One aspect that was especially nice was the level of explanation. As the person seated next to me pointed out, “I didn’t understand how some of these known plaintext style attack actually worked.” Part of a hallmark of a good presentation is making sure you reach the less technical members of the audience without boring the more technical, and this presentation did that.

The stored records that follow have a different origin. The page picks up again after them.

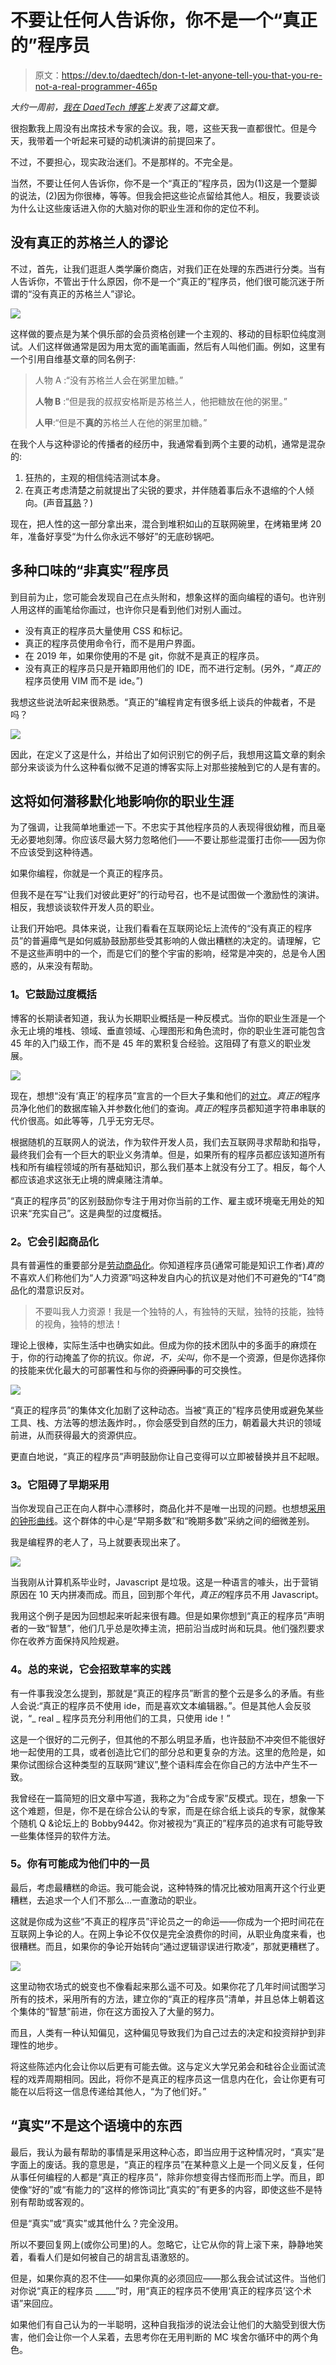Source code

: # 不要让任何人告诉你，你不是一个“真正的”程序员

> 原文：<https://dev.to/daedtech/don-t-let-anyone-tell-you-that-you-re-not-a-real-programmer-465p>

*大约一周前，[我在 DaedTech 博客](https://daedtech.com/dont-let-anyone-tell-you-that-youre-not-a-real-programmer/)上发表了这篇文章。*

很抱歉我上周没有出席技术专家的会议。我，嗯，这些天我一直都很忙。但是今天，我带着一个听起来可疑的动机演讲的前提回来了。

不过，不要担心，现实政治迷们。不是那样的。不完全是。

当然，不要让任何人告诉你，你不是一个“真正的”程序员，因为(1)这是一个蹩脚的说法，(2)因为你很棒，等等。但我会把这些论点留给其他人。相反，我要谈谈为什么让这些废话进入你的大脑对你的职业生涯和你的定位不利。

## 没有真正的苏格兰人的谬论

不过，首先，让我们逛逛人类学廉价商店，对我们正在处理的东西进行分类。当有人告诉你，不管出于什么原因，你不是一个“真正的”程序员，他们很可能沉迷于所谓的“没有真正的苏格兰人”谬论。

[![](img/7d4354763a38469e1592c8ca958902f7.png)](http://feeds.feedblitz.com/~/t/0/0/daedtech/www/~https://daedtech.com/wp-content/uploads/2013/07/Braveheart.jpg)

这样做的要点是为某个俱乐部的会员资格创建一个主观的、移动的目标职位纯度测试。人们这样做通常是因为用太宽的画笔画画，然后有人叫他们画。例如，这里有一个引用自维基文章的同名例子:

> 人物 A :“没有苏格兰人会在粥里加糖。”
> 
> **人物 B** :“但是我的叔叔安格斯是苏格兰人，他把糖放在他的粥里。”
> 
> **人甲**:“但是不**真的**苏格兰人在他的粥里加糖。”

在我个人与这种谬论的传播者的经历中，我通常看到两个主要的动机，通常是混杂的:

1.  狂热的，主观的相信纯洁测试本身。
2.  在真正考虑清楚之前就提出了尖锐的要求，并伴随着事后永不退缩的个人倾向。(声音[耳熟](http://feeds.feedblitz.com/~/t/0/0/daedtech/www/~https://twitter.com/ExpertBeginner1)？)

现在，把人性的这一部分拿出来，混合到堆积如山的互联网碗里，在烤箱里烤 20 年，准备好享受“为什么你永远不够好”的无底砂锅吧。

## 多种口味的“非真实”程序员

到目前为止，您可能会发现自己在点头附和，想象这样的面向编程的语句。也许别人用这样的画笔给你画过，也许你只是看到他们对别人画过。

*   没有真正的程序员大量使用 CSS 和标记。
*   真正的程序员使用命令行，而不是用户界面。
*   在 2019 年，如果你使用的不是 git，你就不是真正的程序员。
*   没有真正的程序员只是开箱即用他们的 IDE，而不进行定制。(另外，“*真正的*程序员使用 VIM 而不是 ide。”)

我想这些说法听起来很熟悉。“真正的”编程肯定有很多纸上谈兵的仲裁者，不是吗？

[![](img/913ad7c0bea0ffcb7f38a2702a2d51b2.png)](http://feeds.feedblitz.com/~/t/0/0/daedtech/www/~https://daedtech.com/wp-content/uploads/2013/03/ArmchairQuarterback.jpg)

因此，在定义了这是什么，并给出了如何识别它的例子后，我想用这篇文章的剩余部分来谈谈为什么这种看似微不足道的博客实际上对那些接触到它的人是有害的。

## 这将如何潜移默化地影响你的职业生涯

为了强调，让我简单地重述一下。不忠实于其他程序员的人表现得很幼稚，而且毫无必要地刻薄。你应该尽最大努力忽略他们——不要让那些混蛋打击你——因为你不应该受到这种待遇。

如果你编程，你就是一个真正的程序员。

但我不是在写“让我们对彼此更好”的行动号召，也不是试图做一个激励性的演讲。相反，我想谈谈软件开发人员的职业。

让我们开始吧。具体来说，让我们看看在互联网论坛上流传的“没有真正的程序员”的普遍瘴气是如何威胁鼓励那些受其影响的人做出糟糕的决定的。请理解，它不是这些声明中的一个，而是它们的整个宇宙的影响，经常是冲突的，总是令人困惑的，从来没有帮助。

### 1。它鼓励过度概括

博客的长期读者知道，我认为长期职业概括是一种反模式。当你的职业生涯是一个永无止境的堆栈、领域、垂直领域、心理图形和角色流时，你的职业生涯可能包含 45 年的入门级工作，而不是 45 年的累积复合经验。这阻碍了有意义的职业发展。

[![](img/b4777c810431e7584a8c6d0e5c4067f6.png)](http://feeds.feedblitz.com/~/t/0/0/daedtech/www/~https://daedtech.com/wp-content/uploads/2014/11/SwissArmy.jpg)

现在，想想“没有‘真正’的程序员”宣言的一个巨大子集和他们的[对立](https://www.varsitytutors.com/hotmath/hotmath_help/topics/converse-inverse-contrapositive)。*真正的*程序员净化他们的数据库输入并参数化他们的查询。*真正的*程序员都知道字符串串联的代价很高。如此等等，几乎无穷无尽。

根据随机的互联网人的说法，作为软件开发人员，我们去互联网寻求帮助和指导，最终我们会有一个巨大的职业义务清单。但是，如果所有的程序员都应该知道所有栈和所有编程领域的所有基础知识，那么我们基本上就没有分工了。相反，每个人都应该追求这张无止境的牌桌赌注清单。

“真正的程序员”的区别鼓励你专注于用对你当前的工作、雇主或环境毫无用处的知识来“充实自己”。这是典型的过度概括。

### 2。它会引起商品化

具有普遍性的重要部分是[劳动商品化](https://daedtech.com/want-matter-software-industry-stop-laborer/)。你知道程序员(通常可能是知识工作者)*真的*不喜欢人们称他们为“人力资源”吗这种发自内心的抗议是对他们不可避免的“T4”商品化的潜意识反对。

> 不要叫我人力资源！我是一个独特的人，有独特的天赋，独特的技能，独特的视角，独特的想法！

理论上很棒，实际生活中也确实如此。但成为你的技术团队中的多面手的麻烦在于，你的行动掩盖了你的抗议。你*说，不，尖叫*，你不是一个资源，但是你选择你的技能来优化最大的可部署性和与你的~~资源同事~~的可交换性。

[![](img/2499ccb2d8702d351a87c9d5220a9afe.png)](http://feeds.feedblitz.com/~/t/0/0/daedtech/www/~https://daedtech.com/wp-content/uploads/2013/03/WorkHarder.jpg)

“真正的程序员”的集体文化加剧了这种动态。当被“真正的”程序员使用或避免某些工具、栈、方法等的想法轰炸时。，你会感受到自然的压力，朝着最大共识的领域前进，从而获得最大的资源供应。

更直白地说，“真正的程序员”声明鼓励你让自己变得可以立即被替换并且不起眼。

### 3。它阻碍了早期采用

当你发现自己正在向人群中心漂移时，商品化并不是唯一出现的问题。也想想[采用的钟形曲线](https://www.valuebasedmanagement.net/methods_rogers_innovation_adoption_curve.html)。这个群体的中心是“早期多数”和“晚期多数”采纳之间的细微差别。

我是编程界的老人了，马上就要表现出来了。

[![](img/fac7fffd583f30c2db40f6c0e23ed6cd.png)](http://feeds.feedblitz.com/~/t/0/0/daedtech/www/~https://daedtech.com/wp-content/uploads/2013/01/Lifer.jpg)

当我刚从计算机系毕业时，Javascript 是垃圾。这是一种语言的噱头，出于营销原因在 10 天内拼凑而成。而且，回到那个年代，*真正的*程序员不用 Javascript。

我用这个例子是因为回想起来听起来很有趣。但是如果你想到“真正的程序员”声明者的一致“智慧”，他们几乎总是吹捧主流，把前沿当成时尚和玩具。他们强烈要求你在收养方面保持风险规避。

### 4。总的来说，它会招致草率的实践

有一件事我没怎么提到，那就是“真正的程序员”断言的整个云是多么的矛盾。有些人会说:“真正的程序员不使用 ide，而是喜欢文本编辑器。”。但是其他人会反驳说，“_ real _ 程序员充分利用他们的工具，只使用 ide！”

这是一个很好的二元例子，但其他的不那么明显矛盾，也许鼓励不冲突但不能很好地一起使用的工具，或者创造比它们的部分总和更复杂的方法。这里的危险是，如果你试图综合这种类型的互联网“建议”,整个语料库会在你自己的方法中产生不一致。

我曾经在一篇简短的旧文章中写道，我称之为“合成专家”反模式。现在，想象一下这个难题，但是，你不是在综合公认的专家，而是在综合纸上谈兵的专家，就像某个随机 Q &论坛上的 Bobby9442。你对被视为“真正的”程序员的追求有可能导致一些集体怪异的软件方法。

### 5。你有可能成为他们中的一员

最后，考虑最糟糕的命运。我可能会说，这种特殊的情况比被劝阻离开这个行业更糟糕，去追求一个人们不那么…一直激动的职业。

这就是你成为这些“不真正的程序员”评论员之一的命运——你成为一个把时间花在互联网上争论的人。在网上争论不仅仅是完全浪费你的时间，从职业角度来看，也很糟糕。而且，如果你的争论开始转向“通过逻辑谬误进行欺凌”，那就更糟糕了。

[![](img/8ceb9fe55f50bda5693e8f4bc8953d2d.png)](http://feeds.feedblitz.com/~/t/0/0/daedtech/www/~https://daedtech.com/wp-content/uploads/2013/02/AngryArch-e1564030369643.jpg)

这里动物农场式的蜕变也不像看起来那么遥不可及。如果你花了几年时间试图学习所有的技术，采用所有的方法，建立你的“真正的程序员”清单，并且总体上朝着这个集体的“智慧”前进，你在这方面投入了大量的努力。

而且，人类有一种认知偏见，这种偏见导致我们为自己过去的决定和投资辩护到非理性的地步。

将这些陈述内化会让你以后更有可能去做。这与定义大学兄弟会和硅谷企业面试流程的戏弄周期相同。因此，将你不是真正的程序员这一信息内在化，会让你更有可能在以后将这一信息传递给其他人，“为了他们好。”

## “真实”不是这个语境中的东西

最后，我认为最有帮助的事情是采用这种心态，即当应用于这种情况时，“真实”是字面上的废话。我的意思是，“真正的程序员”在某种意义上是一个同义反复，任何从事任何编程的人都是“真正的程序员”，除非你想变得古怪而形而上学。而且，即使像“好的”或“有能力的”这样的修饰词比“真实的”有更多的内容，即使这些不是特别有帮助或客观的。

但是“真实”或“真实”或其他什么？完全没用。

所以不要回复网上(或你公司里)的人。忽略它，让它从你的背上滚下来，静静地笑着，看看人们是如何被自己的胡言乱语激怒的。

但是，如果你真的忍不住——如果你真的必须回应——那么我会试试这件。当他们对你说“真正的程序员 _____”时，用“真正的程序员不使用‘真正的程序员’这个术语”来回应。

如果他们有自己认为的一半聪明，这种自我指涉的说法会让他们的大脑受到很大伤害，他们会让你一个人呆着，去思考你在无用判断的 MC 埃舍尔循环中的两个角色。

COZ: Finding Code that Counts with Causal Profiling

This was my favorite talk. Another “Best of the Rest” paper from 2015, this one that should have made a huge splash but didn’t. In a very easy-to-understand presentation, a methodology for finding areas within code to improve upon speed was laid out, and all it did was make me want to code and run COZ on my code to make it faster. I’ve written programs that were tossed aside for running too slow, and now I want to dig them back out for re-analysis with COZ. The talk was probably best summed up by a Google employee who spoke up during the Q&A: “I don’t really have a question, outside of why haven’t I heard about this sooner?”

Conclusions

As a security guy that has attended and spoken at many conferences, one tends to get a little jaded at times, but I’ve always loved brushing elbows with academia and interacting with students that are just finishing up their formal education because of their enthusiasm and energy. All I can do is hope that these bright people who are getting ready or have recently entered the workforce find a way to keep their energy and spark in order to keep pushing forward.